## EXERCISE DETAILS
Please retype the records below exactly as they appear, leaving out every picture.
--- --- ---
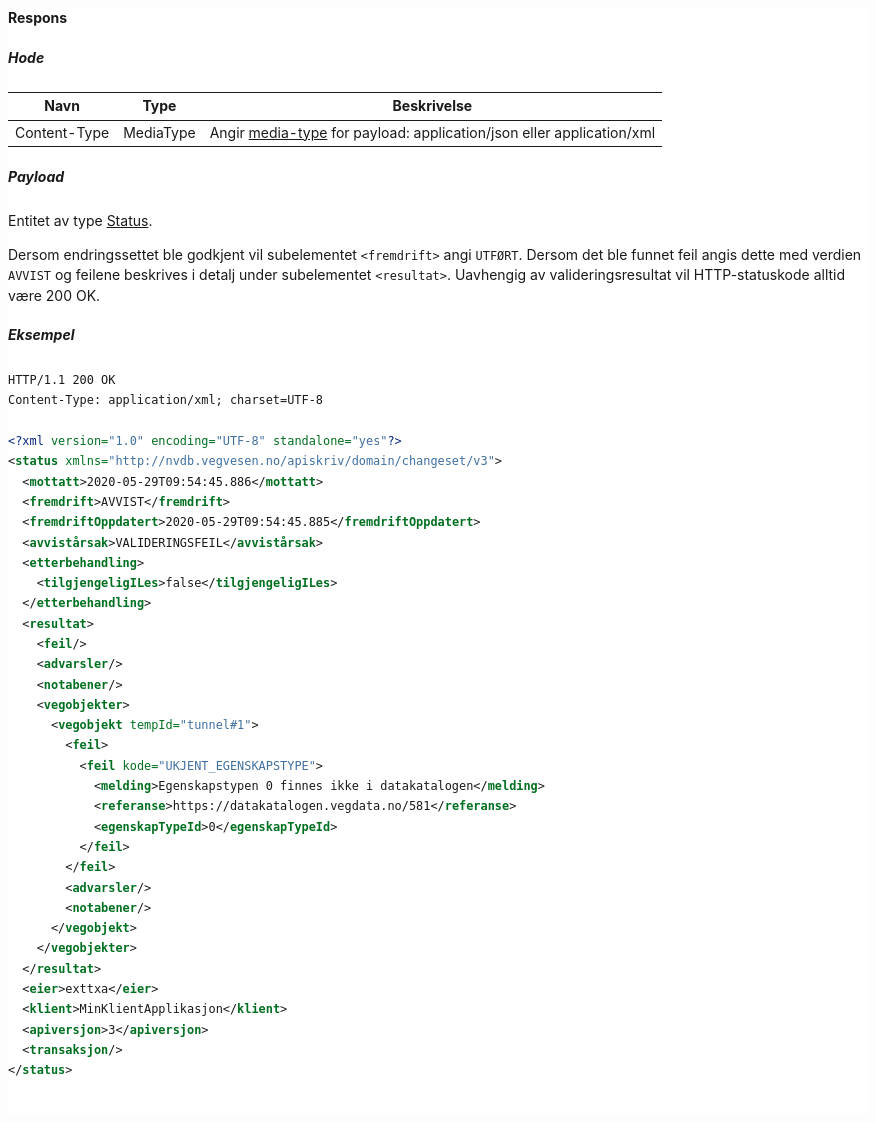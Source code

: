 #### Respons

##### Hode

Navn|Type|Beskrivelse
-|-|-
Content-Type|MediaType|Angir [media-type](https://www.iana.org/assignments/media-types/media-types.xhtml) for payload: application/json eller application/xml

##### Payload

Entitet av type [Status](https://nvdbapiskriv.atlas.vegvesen.no/rest/v3/endringssett/status.xsd).

Dersom endringssettet ble godkjent vil subelementet ```<fremdrift>``` angi ```UTFØRT```. Dersom det ble funnet feil angis dette
med verdien ```AVVIST``` og feilene beskrives i detalj under subelementet ```<resultat>```. Uavhengig av valideringsresultat
vil HTTP-statuskode alltid være 200 OK.
 
##### Eksempel

```xml
HTTP/1.1 200 OK
Content-Type: application/xml; charset=UTF-8

<?xml version="1.0" encoding="UTF-8" standalone="yes"?>
<status xmlns="http://nvdb.vegvesen.no/apiskriv/domain/changeset/v3">
  <mottatt>2020-05-29T09:54:45.886</mottatt>
  <fremdrift>AVVIST</fremdrift>
  <fremdriftOppdatert>2020-05-29T09:54:45.885</fremdriftOppdatert>
  <avvistårsak>VALIDERINGSFEIL</avvistårsak>
  <etterbehandling>
    <tilgjengeligILes>false</tilgjengeligILes>
  </etterbehandling>
  <resultat>
    <feil/>
    <advarsler/>
    <notabener/>
    <vegobjekter>
      <vegobjekt tempId="tunnel#1">
        <feil>
          <feil kode="UKJENT_EGENSKAPSTYPE">
            <melding>Egenskapstypen 0 finnes ikke i datakatalogen</melding>
            <referanse>https://datakatalogen.vegdata.no/581</referanse>
            <egenskapTypeId>0</egenskapTypeId>
          </feil>
        </feil>
        <advarsler/>
        <notabener/>
      </vegobjekt>
    </vegobjekter>
  </resultat>
  <eier>exttxa</eier>
  <klient>MinKlientApplikasjon</klient>
  <apiversjon>3</apiversjon>
  <transaksjon/>
</status>
```
<br/>
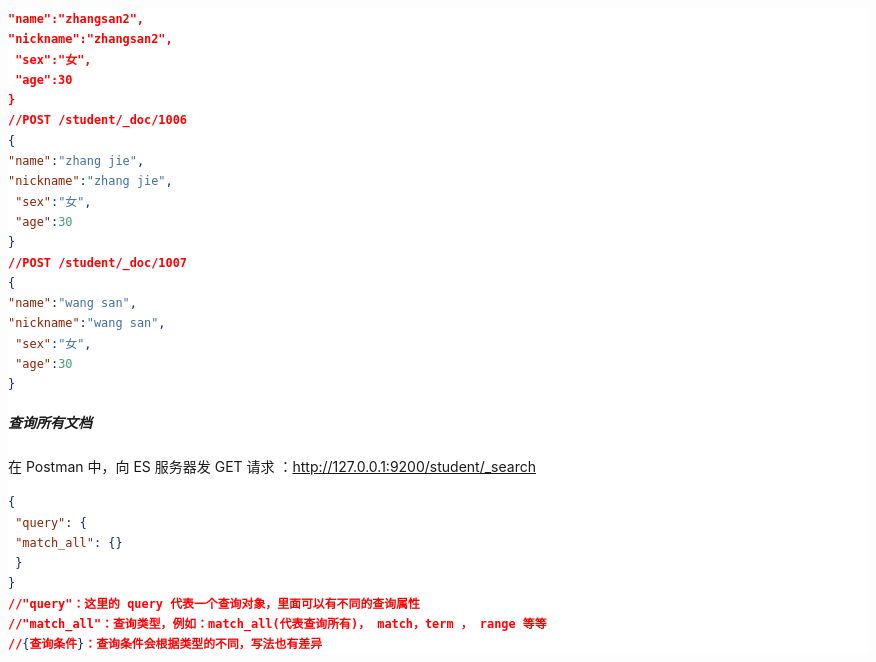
```json
"name":"zhangsan2",
"nickname":"zhangsan2",
 "sex":"女",
 "age":30
}
//POST /student/_doc/1006
{
"name":"zhang jie",
"nickname":"zhang jie",
 "sex":"女",
 "age":30
}
//POST /student/_doc/1007
{
"name":"wang san",
"nickname":"wang san",
 "sex":"女",
 "age":30
}
```

##### 查询所有文档

在 Postman 中，向 ES 服务器发 GET 请求 ：http://127.0.0.1:9200/student/_search

```json
{
 "query": {
 "match_all": {}
 }
}
//"query"：这里的 query 代表一个查询对象，里面可以有不同的查询属性
//"match_all"：查询类型，例如：match_all(代表查询所有)， match，term ， range 等等
//{查询条件}：查询条件会根据类型的不同，写法也有差异
```
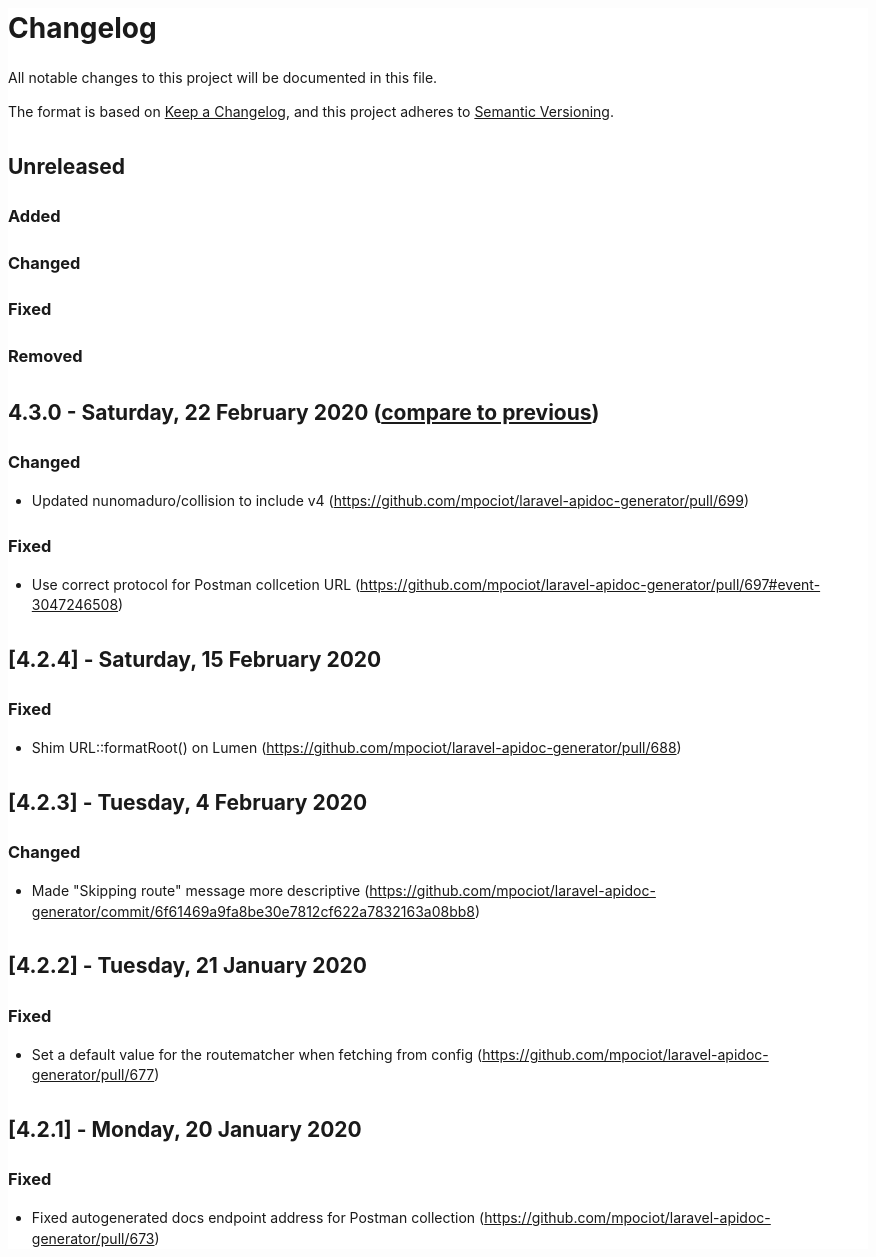 # Changelog
All notable changes to this project will be documented in this file.

The format is based on [Keep a Changelog](https://keepachangelog.com/en/1.0.0/),
and this project adheres to [Semantic Versioning](https://semver.org/spec/v2.0.0.html).

## Unreleased
### Added

### Changed

### Fixed

### Removed

## 4.3.0 - Saturday, 22 February 2020 ([compare to previous](https://github.com/mpociot/laravel-apidoc-generator/compare/4.2.4...4.3.0))
### Changed
- Updated nunomaduro/collision to include v4 (https://github.com/mpociot/laravel-apidoc-generator/pull/699)

### Fixed
- Use correct protocol for Postman collcetion URL (https://github.com/mpociot/laravel-apidoc-generator/pull/697#event-3047246508)

## [4.2.4] - Saturday, 15 February 2020
### Fixed
- Shim URL::formatRoot() on Lumen (https://github.com/mpociot/laravel-apidoc-generator/pull/688)

## [4.2.3] - Tuesday, 4 February 2020
### Changed
- Made "Skipping route" message more descriptive (https://github.com/mpociot/laravel-apidoc-generator/commit/6f61469a9fa8be30e7812cf622a7832163a08bb8)

## [4.2.2] - Tuesday, 21 January 2020
### Fixed
- Set a default value for the routematcher when fetching from config (https://github.com/mpociot/laravel-apidoc-generator/pull/677)

## [4.2.1] - Monday, 20 January 2020
### Fixed
- Fixed autogenerated docs endpoint address for Postman collection (https://github.com/mpociot/laravel-apidoc-generator/pull/673)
--- --- ---
## THE ANSWER
Source code

: #### Respons

##### Hode

Navn|Type|Beskrivelse
-|-|-
Content-Type|MediaType|Angir [media-type](https://www.iana.org/assignments/media-types/media-types.xhtml) for payload: application/json eller application/xml

##### Payload

Entitet av type [Status](https://nvdbapiskriv.atlas.vegvesen.no/rest/v3/endringssett/status.xsd).

Dersom endringssettet ble godkjent vil subelementet ```<fremdrift>``` angi ```UTFØRT```. Dersom det ble funnet feil angis dette
med verdien ```AVVIST``` og feilene beskrives i detalj under subelementet ```<resultat>```. Uavhengig av valideringsresultat
vil HTTP-statuskode alltid være 200 OK.
 
##### Eksempel

```xml
HTTP/1.1 200 OK
Content-Type: application/xml; charset=UTF-8

<?xml version="1.0" encoding="UTF-8" standalone="yes"?>
<status xmlns="http://nvdb.vegvesen.no/apiskriv/domain/changeset/v3">
  <mottatt>2020-05-29T09:54:45.886</mottatt>
  <fremdrift>AVVIST</fremdrift>
  <fremdriftOppdatert>2020-05-29T09:54:45.885</fremdriftOppdatert>
  <avvistårsak>VALIDERINGSFEIL</avvistårsak>
  <etterbehandling>
    <tilgjengeligILes>false</tilgjengeligILes>
  </etterbehandling>
  <resultat>
    <feil/>
    <advarsler/>
    <notabener/>
    <vegobjekter>
      <vegobjekt tempId="tunnel#1">
        <feil>
          <feil kode="UKJENT_EGENSKAPSTYPE">
            <melding>Egenskapstypen 0 finnes ikke i datakatalogen</melding>
            <referanse>https://datakatalogen.vegdata.no/581</referanse>
            <egenskapTypeId>0</egenskapTypeId>
          </feil>
        </feil>
        <advarsler/>
        <notabener/>
      </vegobjekt>
    </vegobjekter>
  </resultat>
  <eier>exttxa</eier>
  <klient>MinKlientApplikasjon</klient>
  <apiversjon>3</apiversjon>
  <transaksjon/>
</status>
```
<br/>
```json
"name":"zhangsan2",
"nickname":"zhangsan2",
 "sex":"女",
 "age":30
}
//POST /student/_doc/1006
{
"name":"zhang jie",
"nickname":"zhang jie",
 "sex":"女",
 "age":30
}
//POST /student/_doc/1007
{
"name":"wang san",
"nickname":"wang san",
 "sex":"女",
 "age":30
}
```

##### 查询所有文档

在 Postman 中，向 ES 服务器发 GET 请求 ：http://127.0.0.1:9200/student/_search

```json
{
 "query": {
 "match_all": {}
 }
}
//"query"：这里的 query 代表一个查询对象，里面可以有不同的查询属性
//"match_all"：查询类型，例如：match_all(代表查询所有)， match，term ， range 等等
//{查询条件}：查询条件会根据类型的不同，写法也有差异
```
 # Changelog
All notable changes to this project will be documented in this file.

The format is based on [Keep a Changelog](https://keepachangelog.com/en/1.0.0/),
and this project adheres to [Semantic Versioning](https://semver.org/spec/v2.0.0.html).

## Unreleased
### Added

### Changed

### Fixed

### Removed

## 4.3.0 - Saturday, 22 February 2020 ([compare to previous](https://github.com/mpociot/laravel-apidoc-generator/compare/4.2.4...4.3.0))
### Changed
- Updated nunomaduro/collision to include v4 (https://github.com/mpociot/laravel-apidoc-generator/pull/699)

### Fixed
- Use correct protocol for Postman collcetion URL (https://github.com/mpociot/laravel-apidoc-generator/pull/697#event-3047246508)

## [4.2.4] - Saturday, 15 February 2020
### Fixed
- Shim URL::formatRoot() on Lumen (https://github.com/mpociot/laravel-apidoc-generator/pull/688)

## [4.2.3] - Tuesday, 4 February 2020
### Changed
- Made "Skipping route" message more descriptive (https://github.com/mpociot/laravel-apidoc-generator/commit/6f61469a9fa8be30e7812cf622a7832163a08bb8)

## [4.2.2] - Tuesday, 21 January 2020
### Fixed
- Set a default value for the routematcher when fetching from config (https://github.com/mpociot/laravel-apidoc-generator/pull/677)

## [4.2.1] - Monday, 20 January 2020
### Fixed
- Fixed autogenerated docs endpoint address for Postman collection (https://github.com/mpociot/laravel-apidoc-generator/pull/673)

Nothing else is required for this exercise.